Climate change

'Pink noise' and climate change

Print edition :

Spatial distribution of the shortest timescale (in years) at which pink noise behaviour appears. Photo: Physical Review Letters

A new study from Yale University says that pink noise may be the key to separating natural climate variability from climate change that is influenced by human activity.

Pink noise or 1/f noise is a random noise in which every octave (halving or doubling of frequency) contains the same amount of energy as against the more familiar white noise, which has equal intensity across frequencies. Since it is also inversely proportional to the signal frequency, pink noise has more low frequency components, and it is called pink because visible light with such an energy spectrum will have this colour. Electronic currents, earthquakes, star luminosities and brain signals are known to exhibit a type of noise. The Yale researchers John Wettlaufer and Sahil Agarwal and Woosok Moon of Stockholm University found pink noise in the evolution of temperature and other climate variables on decadal time scales both before and after the Industrial Revolution.

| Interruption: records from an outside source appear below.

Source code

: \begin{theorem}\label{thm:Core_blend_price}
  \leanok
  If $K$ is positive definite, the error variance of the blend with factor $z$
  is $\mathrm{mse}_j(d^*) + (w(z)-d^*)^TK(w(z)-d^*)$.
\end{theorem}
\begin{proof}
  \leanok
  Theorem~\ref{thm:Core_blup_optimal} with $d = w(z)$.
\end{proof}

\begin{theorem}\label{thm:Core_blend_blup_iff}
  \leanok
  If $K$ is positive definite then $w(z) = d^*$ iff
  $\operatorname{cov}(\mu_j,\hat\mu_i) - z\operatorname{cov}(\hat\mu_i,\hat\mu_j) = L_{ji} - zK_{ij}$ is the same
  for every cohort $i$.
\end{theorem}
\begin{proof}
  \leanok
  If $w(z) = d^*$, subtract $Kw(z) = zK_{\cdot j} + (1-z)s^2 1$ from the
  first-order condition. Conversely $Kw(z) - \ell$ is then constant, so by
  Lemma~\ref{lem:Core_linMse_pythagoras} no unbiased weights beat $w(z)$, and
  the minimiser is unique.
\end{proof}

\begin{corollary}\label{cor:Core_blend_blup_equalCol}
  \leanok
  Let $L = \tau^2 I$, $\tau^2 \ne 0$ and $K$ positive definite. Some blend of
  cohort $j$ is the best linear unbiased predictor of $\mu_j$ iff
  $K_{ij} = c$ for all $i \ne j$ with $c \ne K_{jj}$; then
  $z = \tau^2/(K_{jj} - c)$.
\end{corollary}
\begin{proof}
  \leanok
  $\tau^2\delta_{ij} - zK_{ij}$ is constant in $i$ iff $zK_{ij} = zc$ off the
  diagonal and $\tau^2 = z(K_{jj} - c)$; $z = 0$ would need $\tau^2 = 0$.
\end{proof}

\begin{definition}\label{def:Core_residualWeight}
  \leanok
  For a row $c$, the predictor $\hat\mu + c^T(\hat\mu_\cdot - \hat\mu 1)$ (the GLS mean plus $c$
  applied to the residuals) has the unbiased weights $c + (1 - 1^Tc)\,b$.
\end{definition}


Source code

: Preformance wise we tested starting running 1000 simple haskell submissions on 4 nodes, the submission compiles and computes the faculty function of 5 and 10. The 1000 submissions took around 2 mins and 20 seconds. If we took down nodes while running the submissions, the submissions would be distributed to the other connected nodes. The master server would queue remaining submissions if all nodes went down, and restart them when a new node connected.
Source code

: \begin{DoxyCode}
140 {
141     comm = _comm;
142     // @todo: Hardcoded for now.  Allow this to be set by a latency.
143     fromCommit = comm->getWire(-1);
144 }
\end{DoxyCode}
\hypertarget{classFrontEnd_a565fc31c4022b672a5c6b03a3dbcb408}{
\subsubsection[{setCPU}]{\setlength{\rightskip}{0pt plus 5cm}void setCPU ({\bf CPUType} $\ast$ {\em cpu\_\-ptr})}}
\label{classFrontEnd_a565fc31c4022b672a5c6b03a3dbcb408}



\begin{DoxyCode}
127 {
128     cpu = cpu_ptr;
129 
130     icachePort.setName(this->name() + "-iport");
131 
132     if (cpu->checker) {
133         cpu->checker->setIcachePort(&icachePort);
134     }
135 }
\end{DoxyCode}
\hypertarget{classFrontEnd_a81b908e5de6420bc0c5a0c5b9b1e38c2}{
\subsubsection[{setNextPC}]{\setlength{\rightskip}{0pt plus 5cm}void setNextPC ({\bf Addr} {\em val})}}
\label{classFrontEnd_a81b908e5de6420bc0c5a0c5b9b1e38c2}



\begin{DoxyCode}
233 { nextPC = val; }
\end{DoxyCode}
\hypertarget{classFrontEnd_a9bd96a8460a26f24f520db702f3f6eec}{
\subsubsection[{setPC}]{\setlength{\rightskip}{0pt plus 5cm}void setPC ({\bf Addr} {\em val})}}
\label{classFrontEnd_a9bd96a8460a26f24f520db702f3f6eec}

The researchers showed that such noise is due to natural processes unrelated to emissions produced by humans. The finding may help researchers understand how this noise can interact with human-generated greenhouse gases to change the earth’s climate. The work has been reported in “Physical Review Letters”.

“A central question in contemporary climate science concerns the relative roles of natural climate variability and anthropogenic forcing—climate change related to human involvement—which interact in a highly non-linear manner on multiple timescales, many of which transcend a typical human lifetime,” observed Wettlaufer. “We find that the observed pink noise behavior is intrinsic to [the] earth’s climate dynamics, which suggests a range of possible implications, perhaps the most important of which are ‘resonances’ in which processes couple and amplify warming,” he added.

The authors analysed two types of datasets: monthly averaged surface temperatures from 1901 to 2012 from the Goddard Institute for Space Studies, and that derived from isotope measurements of ice cores and cave formations for the preindustrial temperature record dating back more than 100,000 years.

Using a method from statistical physics known as multifractal analysis, the team found that the temperature data contained pink noise-like fluctuations. Because pink-noise features were observed in both the pre- and post-industrial datasets, the authors have concluded that such noise must be caused by natural processes, but its origin remains to be deciphered.